I’ve been using Docker for a while, and
swarmctl did not introduce a big learning curve. I know it’s early and will get more complex quickly as new features are added. But right now, this is very approachable and easy to get a cluster running.
Secure By Default
I didn’t have to manually create or transfer any TLS certs around. This cluster auto provisioned pretty easily, and just worked. This is a great example of giving me a secure cluster easily. If we had to optionally transfer certs to secure a cluster, there would be a lot of insecure clusters out there. I like that all communication is happening over TLS encrypted connections.
Honestly, I didn’t play with it long enough to judge stability. SwarmKit was announced less than 24 hours ago, so production-grade stability will come with some time. It’s definitely built on proven technology (Docker, Raft), and stability and security seem to be very solid.
You can add, remove, and drain traffic from a node. This is a building block that I can use to build a custom update policy on. If I have a custom and complex upgrade strategy, I think I could build on top of this functionality to create rolling upgrade functionality.

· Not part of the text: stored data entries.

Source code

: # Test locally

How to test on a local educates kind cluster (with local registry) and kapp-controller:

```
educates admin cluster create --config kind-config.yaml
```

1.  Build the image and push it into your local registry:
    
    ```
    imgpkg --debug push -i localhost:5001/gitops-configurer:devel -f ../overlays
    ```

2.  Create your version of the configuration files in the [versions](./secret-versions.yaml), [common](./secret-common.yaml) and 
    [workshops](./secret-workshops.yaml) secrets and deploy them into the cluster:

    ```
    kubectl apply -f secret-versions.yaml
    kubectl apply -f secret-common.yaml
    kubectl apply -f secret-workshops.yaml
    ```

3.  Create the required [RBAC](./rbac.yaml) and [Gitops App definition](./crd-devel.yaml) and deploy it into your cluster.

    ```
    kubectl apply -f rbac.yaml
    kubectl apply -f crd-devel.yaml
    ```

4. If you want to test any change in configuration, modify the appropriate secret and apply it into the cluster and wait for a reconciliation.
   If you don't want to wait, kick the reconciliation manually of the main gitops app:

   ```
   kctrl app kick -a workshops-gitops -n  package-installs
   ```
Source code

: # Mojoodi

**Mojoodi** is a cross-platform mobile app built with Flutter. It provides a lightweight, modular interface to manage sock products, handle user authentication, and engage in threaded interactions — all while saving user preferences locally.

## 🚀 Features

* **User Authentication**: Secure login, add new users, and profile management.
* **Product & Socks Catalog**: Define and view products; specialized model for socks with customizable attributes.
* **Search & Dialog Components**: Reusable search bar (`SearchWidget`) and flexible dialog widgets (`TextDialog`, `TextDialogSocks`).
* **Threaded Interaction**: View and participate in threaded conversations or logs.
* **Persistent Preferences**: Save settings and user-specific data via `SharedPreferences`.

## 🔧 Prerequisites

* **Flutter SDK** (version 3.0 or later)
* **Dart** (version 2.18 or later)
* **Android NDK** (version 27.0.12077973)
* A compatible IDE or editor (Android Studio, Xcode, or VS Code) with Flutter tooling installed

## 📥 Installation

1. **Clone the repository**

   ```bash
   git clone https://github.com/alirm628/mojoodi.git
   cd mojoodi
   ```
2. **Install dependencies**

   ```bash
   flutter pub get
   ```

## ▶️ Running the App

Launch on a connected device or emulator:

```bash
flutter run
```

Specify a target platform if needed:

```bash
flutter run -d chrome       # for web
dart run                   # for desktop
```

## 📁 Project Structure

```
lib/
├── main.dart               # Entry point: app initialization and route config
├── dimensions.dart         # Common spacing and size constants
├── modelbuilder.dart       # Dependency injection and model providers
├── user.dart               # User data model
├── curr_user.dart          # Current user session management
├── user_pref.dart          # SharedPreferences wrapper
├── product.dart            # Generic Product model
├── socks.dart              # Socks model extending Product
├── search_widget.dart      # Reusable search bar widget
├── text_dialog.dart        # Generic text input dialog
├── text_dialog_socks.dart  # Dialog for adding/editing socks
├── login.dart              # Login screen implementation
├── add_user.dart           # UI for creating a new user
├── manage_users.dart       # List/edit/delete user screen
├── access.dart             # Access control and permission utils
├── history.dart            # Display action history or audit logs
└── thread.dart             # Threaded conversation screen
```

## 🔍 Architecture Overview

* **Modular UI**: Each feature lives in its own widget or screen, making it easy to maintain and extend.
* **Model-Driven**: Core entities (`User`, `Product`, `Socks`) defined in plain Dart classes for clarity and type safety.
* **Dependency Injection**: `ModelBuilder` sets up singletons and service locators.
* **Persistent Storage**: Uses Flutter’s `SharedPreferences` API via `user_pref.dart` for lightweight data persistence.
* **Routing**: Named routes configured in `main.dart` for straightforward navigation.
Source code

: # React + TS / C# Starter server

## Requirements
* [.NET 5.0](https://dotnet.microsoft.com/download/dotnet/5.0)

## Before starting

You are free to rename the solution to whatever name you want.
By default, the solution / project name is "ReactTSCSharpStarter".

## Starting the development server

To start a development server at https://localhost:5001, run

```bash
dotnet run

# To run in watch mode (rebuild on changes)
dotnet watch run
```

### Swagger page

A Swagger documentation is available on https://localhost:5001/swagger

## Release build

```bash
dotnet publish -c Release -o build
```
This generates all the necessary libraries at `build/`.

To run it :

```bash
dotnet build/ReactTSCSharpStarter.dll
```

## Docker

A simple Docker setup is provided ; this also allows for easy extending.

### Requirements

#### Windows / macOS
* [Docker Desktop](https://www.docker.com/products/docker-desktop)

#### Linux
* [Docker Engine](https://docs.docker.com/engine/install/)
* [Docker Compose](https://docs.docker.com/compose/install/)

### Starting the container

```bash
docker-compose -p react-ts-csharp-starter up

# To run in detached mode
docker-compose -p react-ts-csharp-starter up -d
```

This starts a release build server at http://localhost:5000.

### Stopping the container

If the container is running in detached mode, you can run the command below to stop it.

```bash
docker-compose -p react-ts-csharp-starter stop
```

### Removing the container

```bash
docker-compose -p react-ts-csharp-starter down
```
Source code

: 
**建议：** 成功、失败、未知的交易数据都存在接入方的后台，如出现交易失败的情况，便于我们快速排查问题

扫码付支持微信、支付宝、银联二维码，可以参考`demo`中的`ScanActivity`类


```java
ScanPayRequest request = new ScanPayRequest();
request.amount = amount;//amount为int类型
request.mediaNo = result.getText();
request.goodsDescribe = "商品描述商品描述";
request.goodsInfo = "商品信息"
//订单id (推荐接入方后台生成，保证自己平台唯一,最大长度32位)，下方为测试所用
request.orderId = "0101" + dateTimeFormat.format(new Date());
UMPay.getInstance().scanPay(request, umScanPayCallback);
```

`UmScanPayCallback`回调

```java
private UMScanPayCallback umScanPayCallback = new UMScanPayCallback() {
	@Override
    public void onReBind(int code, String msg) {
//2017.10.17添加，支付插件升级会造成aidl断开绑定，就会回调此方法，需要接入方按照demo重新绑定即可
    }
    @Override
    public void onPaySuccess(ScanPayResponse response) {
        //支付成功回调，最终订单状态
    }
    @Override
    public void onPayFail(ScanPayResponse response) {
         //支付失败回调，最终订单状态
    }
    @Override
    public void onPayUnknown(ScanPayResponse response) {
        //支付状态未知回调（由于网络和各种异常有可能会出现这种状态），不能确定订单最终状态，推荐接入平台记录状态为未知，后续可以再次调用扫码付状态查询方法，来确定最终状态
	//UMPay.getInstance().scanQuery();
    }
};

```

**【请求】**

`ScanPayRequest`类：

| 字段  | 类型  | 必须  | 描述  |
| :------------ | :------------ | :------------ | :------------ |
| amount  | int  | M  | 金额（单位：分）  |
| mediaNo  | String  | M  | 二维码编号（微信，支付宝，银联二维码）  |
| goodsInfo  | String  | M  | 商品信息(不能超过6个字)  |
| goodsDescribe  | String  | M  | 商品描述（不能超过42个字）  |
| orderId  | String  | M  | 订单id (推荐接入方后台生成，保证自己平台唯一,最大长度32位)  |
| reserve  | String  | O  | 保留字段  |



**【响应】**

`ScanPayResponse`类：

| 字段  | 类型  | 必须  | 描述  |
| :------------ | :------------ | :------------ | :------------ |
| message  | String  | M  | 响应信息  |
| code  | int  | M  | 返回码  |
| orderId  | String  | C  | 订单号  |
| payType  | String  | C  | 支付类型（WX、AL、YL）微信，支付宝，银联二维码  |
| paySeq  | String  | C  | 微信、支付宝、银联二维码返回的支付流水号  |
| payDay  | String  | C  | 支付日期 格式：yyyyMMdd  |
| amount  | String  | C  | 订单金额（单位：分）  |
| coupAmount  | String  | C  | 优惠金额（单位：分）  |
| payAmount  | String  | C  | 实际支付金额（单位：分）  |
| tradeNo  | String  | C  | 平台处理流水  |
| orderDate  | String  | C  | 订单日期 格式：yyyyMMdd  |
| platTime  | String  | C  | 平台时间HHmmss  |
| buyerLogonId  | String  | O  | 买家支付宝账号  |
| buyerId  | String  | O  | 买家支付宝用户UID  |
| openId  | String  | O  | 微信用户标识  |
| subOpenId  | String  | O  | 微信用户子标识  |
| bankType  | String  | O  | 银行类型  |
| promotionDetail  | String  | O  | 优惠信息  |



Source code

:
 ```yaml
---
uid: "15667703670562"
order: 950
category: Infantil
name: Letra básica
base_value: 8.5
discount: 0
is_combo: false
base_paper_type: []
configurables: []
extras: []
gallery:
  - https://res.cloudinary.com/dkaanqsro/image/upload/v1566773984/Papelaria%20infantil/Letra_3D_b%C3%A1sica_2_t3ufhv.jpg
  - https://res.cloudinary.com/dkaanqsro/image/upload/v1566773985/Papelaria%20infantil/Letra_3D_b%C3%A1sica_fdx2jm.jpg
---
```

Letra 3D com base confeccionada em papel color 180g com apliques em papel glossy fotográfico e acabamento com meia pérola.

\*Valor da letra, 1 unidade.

To get this deployed into good production environment with change management, release history, and all of the features I’d want, I need to be able to define a ServiceSpec in a file and pass it into the service create/update command. Instead of
swarmctl service create --name redis --image=redis --env KEY=VALUE, I want to use
swarmctl service create --file redis.yaml. When I run
swarmctl service create --help it shows this as an argument, but I looked at the code. I don’t think it’s implemented yet. There is some discussion at https://github.com/docker/swarmkit/issues/537, but the discussion is a little confusing because it doesn’t match up to the code. I think there are some old issues that aren’t relevant now and need to be cleaned up. I’m not positive that the help text of the CLI matches what is actually supported.
Load Balancers / Ingress
It’s not immediately obvious what Docker’s plan is here. I’m not sure how I’m expected to set up ingress to these containers. There’s an ingress network defined by default, but I’m running in EC2, so I’d like to use an ELB. My servers don’t have public IPs, so how can I expose my service? I definitely would like
swarmd to manage this for me because it’s the scheduler, it places containers. I couldn’t yet make this work, and I’m not sure if it’s because I couldn’t figure it out, or if it’s just not yet supported completely.
While I can
swarmctl service update api ..., I’d like to define very specific and custom rolling update strategies. I need to safely shut down my container, stop it, and restart the new version. And I want some control to have this stop if the upgrade isn’t working. I know I’ll have to write some code to support this, and I’m eager to. I just need to figure out how to integrate this into SwarmKit. I think some defaults and samples would be a great addition here.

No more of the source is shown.